As genomics research accelerates, scientists face challenges in identifying functional proteins and understanding biological regulation. Traditional prediction methods relying on manual feature engineering struggle with complex sequence processing, resulting in limited accuracy. The research addresses these challenges through deep learning frameworks, establishing automated feature extraction mechanisms that capture both local sequence patterns and long-range dependencies in biological data. This research area has become strategically important within the United States as biostatistical modeling and computational genomics now support precision medicine, drug discovery, and population-scale disease surveillance. Federal initiatives such as the NIH All of Us Research Program, the Cancer Moonshot, and the CDC Genomics and Precision Health Program rely heavily on scalable statistical and computational models to interpret biomedical data.
The study introduces hybrid neural network architectures combining convolutional layers for local feature extraction with bidirectional Long Short-Term Memory networks for contextual learning.
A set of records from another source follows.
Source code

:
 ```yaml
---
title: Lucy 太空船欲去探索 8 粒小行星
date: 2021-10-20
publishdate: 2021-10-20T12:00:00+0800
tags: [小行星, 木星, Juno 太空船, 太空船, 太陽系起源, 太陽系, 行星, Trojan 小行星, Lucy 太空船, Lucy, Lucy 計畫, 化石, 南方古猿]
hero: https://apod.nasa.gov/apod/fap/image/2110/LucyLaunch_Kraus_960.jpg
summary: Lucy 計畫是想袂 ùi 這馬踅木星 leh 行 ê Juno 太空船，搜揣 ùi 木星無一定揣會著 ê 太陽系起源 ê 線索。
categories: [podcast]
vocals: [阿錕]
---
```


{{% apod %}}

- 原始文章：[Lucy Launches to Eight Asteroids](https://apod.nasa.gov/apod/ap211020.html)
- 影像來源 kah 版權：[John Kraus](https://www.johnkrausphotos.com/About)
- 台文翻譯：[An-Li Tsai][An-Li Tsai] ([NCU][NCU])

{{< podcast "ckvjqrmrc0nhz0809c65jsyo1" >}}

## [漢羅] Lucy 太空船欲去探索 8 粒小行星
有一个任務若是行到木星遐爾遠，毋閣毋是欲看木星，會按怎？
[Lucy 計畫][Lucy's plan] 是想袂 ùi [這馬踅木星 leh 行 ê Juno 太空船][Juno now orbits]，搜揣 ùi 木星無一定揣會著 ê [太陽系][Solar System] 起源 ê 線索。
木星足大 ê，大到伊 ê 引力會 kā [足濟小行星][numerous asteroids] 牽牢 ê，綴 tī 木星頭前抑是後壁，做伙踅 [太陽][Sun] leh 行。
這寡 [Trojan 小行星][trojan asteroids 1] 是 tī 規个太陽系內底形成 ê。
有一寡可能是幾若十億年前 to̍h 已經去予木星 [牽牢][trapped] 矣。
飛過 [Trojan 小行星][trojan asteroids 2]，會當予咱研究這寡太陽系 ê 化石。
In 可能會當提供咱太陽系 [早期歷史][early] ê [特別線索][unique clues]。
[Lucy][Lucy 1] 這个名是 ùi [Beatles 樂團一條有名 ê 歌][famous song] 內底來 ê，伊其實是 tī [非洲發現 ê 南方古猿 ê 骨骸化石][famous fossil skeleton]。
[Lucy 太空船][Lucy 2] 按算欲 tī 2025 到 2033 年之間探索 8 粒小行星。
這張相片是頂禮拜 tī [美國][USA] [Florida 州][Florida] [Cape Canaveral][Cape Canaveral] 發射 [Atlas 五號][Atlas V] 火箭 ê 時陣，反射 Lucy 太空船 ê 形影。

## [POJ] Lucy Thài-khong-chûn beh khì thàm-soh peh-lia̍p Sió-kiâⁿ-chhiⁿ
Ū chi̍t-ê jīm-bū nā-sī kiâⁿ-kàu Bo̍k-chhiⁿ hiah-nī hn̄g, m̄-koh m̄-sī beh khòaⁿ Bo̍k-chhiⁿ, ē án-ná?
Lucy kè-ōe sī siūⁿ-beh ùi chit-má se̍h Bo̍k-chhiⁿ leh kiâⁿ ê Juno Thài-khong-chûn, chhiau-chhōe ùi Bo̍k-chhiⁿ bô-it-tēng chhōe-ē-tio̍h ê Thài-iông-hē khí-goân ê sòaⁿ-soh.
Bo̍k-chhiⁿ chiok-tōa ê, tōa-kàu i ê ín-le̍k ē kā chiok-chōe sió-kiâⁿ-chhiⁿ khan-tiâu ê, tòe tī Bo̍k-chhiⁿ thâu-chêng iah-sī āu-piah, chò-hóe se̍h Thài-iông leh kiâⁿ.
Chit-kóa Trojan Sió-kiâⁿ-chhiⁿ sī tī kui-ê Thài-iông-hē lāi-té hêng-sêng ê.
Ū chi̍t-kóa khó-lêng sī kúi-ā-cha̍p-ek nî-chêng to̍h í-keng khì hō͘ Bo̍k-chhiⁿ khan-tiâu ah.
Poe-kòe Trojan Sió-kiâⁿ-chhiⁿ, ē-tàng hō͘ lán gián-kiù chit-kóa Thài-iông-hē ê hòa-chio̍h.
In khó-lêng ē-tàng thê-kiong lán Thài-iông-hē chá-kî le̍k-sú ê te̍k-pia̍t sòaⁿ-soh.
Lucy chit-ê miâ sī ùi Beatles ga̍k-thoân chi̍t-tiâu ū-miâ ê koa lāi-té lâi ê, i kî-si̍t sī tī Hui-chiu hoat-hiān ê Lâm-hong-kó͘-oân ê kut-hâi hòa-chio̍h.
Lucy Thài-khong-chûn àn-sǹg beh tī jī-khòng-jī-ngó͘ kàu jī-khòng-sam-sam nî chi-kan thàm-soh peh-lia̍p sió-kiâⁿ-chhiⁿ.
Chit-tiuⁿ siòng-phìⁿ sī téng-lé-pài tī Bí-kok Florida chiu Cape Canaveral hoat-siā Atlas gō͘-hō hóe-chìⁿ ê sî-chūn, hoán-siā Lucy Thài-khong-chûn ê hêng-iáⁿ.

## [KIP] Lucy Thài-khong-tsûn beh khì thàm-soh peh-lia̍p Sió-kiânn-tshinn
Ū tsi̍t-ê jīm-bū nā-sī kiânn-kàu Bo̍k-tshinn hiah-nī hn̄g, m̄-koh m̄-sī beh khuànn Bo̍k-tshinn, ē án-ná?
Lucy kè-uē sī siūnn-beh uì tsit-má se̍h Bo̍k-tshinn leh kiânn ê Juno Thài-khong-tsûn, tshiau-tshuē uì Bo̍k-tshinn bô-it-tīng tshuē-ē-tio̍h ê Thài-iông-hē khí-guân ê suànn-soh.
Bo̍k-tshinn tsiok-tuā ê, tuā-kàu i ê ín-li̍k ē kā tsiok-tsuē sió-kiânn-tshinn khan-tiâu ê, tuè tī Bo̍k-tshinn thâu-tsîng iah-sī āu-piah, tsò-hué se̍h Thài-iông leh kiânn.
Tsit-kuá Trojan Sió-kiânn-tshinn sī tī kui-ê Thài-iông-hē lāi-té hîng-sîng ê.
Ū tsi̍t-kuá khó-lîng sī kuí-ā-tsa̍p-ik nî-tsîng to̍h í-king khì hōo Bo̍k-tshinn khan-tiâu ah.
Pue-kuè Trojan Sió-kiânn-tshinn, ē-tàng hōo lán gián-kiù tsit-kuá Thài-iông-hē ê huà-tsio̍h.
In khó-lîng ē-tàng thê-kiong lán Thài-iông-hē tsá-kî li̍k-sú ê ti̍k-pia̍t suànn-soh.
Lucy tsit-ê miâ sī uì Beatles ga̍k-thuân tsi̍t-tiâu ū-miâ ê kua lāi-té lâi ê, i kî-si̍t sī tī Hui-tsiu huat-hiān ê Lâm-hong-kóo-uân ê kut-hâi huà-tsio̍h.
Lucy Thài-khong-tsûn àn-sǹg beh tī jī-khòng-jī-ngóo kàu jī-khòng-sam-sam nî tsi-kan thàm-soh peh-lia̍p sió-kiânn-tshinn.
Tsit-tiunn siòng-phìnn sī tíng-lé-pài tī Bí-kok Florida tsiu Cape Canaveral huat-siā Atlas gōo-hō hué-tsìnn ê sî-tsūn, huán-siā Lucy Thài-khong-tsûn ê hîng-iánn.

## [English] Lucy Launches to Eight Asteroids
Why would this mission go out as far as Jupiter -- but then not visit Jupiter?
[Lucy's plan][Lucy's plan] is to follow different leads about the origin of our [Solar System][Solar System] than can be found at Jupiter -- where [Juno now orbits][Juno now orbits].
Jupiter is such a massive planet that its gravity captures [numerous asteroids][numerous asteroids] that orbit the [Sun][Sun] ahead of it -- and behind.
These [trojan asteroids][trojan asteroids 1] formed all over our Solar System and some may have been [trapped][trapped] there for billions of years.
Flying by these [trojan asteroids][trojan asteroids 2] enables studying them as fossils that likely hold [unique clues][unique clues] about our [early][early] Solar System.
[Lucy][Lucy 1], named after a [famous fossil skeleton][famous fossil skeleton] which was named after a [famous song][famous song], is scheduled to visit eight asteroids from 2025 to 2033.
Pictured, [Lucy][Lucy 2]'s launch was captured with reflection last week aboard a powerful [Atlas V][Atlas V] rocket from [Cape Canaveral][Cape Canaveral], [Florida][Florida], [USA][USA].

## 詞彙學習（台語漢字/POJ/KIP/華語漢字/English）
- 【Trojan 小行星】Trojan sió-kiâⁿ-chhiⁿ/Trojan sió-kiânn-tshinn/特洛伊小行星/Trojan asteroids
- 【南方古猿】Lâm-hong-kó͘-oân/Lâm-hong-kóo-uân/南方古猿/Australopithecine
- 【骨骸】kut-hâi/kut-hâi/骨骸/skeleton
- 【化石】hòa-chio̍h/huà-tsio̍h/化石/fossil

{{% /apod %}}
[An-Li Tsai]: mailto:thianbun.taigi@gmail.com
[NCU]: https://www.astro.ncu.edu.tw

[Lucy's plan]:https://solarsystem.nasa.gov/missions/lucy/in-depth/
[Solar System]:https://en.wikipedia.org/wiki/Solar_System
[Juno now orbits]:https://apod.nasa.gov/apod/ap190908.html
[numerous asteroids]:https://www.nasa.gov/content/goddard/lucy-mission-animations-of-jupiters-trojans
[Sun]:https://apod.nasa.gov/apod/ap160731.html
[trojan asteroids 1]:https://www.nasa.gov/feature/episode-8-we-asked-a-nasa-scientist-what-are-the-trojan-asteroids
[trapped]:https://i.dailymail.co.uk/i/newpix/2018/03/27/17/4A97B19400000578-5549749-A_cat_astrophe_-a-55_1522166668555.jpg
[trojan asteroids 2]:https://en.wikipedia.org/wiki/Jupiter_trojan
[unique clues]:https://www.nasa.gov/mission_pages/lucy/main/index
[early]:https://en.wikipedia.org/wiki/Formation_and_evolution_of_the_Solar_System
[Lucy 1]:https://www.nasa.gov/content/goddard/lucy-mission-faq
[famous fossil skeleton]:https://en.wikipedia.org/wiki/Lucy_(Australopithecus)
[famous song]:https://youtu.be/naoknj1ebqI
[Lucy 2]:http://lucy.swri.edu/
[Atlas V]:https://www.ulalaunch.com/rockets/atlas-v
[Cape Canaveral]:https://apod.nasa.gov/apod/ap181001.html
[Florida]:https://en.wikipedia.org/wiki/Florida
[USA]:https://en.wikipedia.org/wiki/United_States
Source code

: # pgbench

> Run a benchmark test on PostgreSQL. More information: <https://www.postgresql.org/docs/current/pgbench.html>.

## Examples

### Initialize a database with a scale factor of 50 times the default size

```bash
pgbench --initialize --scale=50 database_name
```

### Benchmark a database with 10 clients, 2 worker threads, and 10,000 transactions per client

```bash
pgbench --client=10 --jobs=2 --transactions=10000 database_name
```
DNA sequences undergo k-mer encoding, generating high-dimensional vectors capturing nucleotide relationships. Convolutional operations extract conserved sequence patterns and binding site motifs, while BiLSTM layers process bidirectional sequence information, capturing long-range interactions, with fully connected layers performing binary classification.
Implementation validation incorporates testing on multiple benchmark datasets, comparing proposed architectures against traditional approaches. Results demonstrated 93% accuracy, significantly outperforming Support Vector Machines at 85% and Random Forests at 87%, achieving 91% precision and 92% recall with F1-scores of 0.915. Parameter optimization across varying k-mer lengths, LSTM configurations, and convolutional filter numbers established optimal architectural designs for biological sequence analysis. Industry analysts identify biomedical data analytics as a core growth engine for the U.S. biotechnology and life sciences sectors, which collectively contribute over two trillion dollars annually to the national economy. Methods that improve genomic feature extraction, disease gene identification, and protein function prediction directly support U.S. pharmaceutical R&D pipelines and molecular diagnostics development. These applications demonstrate that computational biostatistics has become an enabling technology rather than a purely academic discipline, with stakeholders spanning industry, research laboratories, and federal health agencies.
Contributing to this research is Chongwei Shi, currently pursuing a Ph.D. in Biostatistics at Georgetown University, holding a Master of Science in Biostatistics from the University of Michigan, and dual bachelor’s degrees in Mathematics with Data Science concentration and Quantitative Economics from UC Irvine, where he earned Dean’s List honors. Technical expertise spans R, Python, and MATLAB for statistical computing and data analysis. Academic achievements include peer-reviewed contributions for Applied Computational Intelligence and Soft Computing, Genetic Epidemiology, Engineering Optimization, and Journal of Statistical Computation and Simulation, demonstrating recognized expertise in computational methods. Two registered software copyrights, including Biological Statistics Data Analysis Optimization Management System and Genotype-Phenotype Association Platform, led to a technology transfer contract with Beta University. Shi’s published work has accumulated more than 57 citations with an h-index of 5, indicating that researchers in computational genomics and biomedical data science actively build upon his findings. In addition to scholarly publications, Shi has developed two registered biostatistical software platforms that support genomic data analysis and phenotype association studies. Such tools address common bottlenecks in contemporary biomedical research, including dataset integrity, statistical reproducibility, and analytical scalability. Shi has also served as a peer reviewer for Engineering Optimization, a Q1-ranked journal (CiteScore Best Quartile) with a 6% acceptance rate, reflecting independent recognition of his technical judgment.
Professional research at the University of Michigan as a Research Assistant for Oral and Maxillofacial Surgery applied Procrustes analysis to rat mandible morphometrics, utilizing MATLAB for landmark extraction from 3D scans while employing R and Python for statistical modeling. Experience at Zhang Lab of Molecular & Genome Evolution analyzed gene functions across yeast species, investigating protein and mRNA changes from gene knockouts through differential expression analysis. Additional contributions span survival analysis for disease prediction, stochastic process applications, and econometric analysis.
The integration of deep learning research with biostatistical applications demonstrates how computational frameworks translate into biological discovery. By establishing automated protein function prediction methodologies while deploying statistical shape analysis supporting precision medicine applications, this work bridges theoretical innovation with practical biomedical value, addressing computational challenges facing genomics and morphometric analysis through systematic approaches delivering improvements in biological understanding and clinical applications. As clinical genomics and precision medicine continue to expand, computational models of biological sequences are expected to become increasingly central to U.S. biomedical innovation.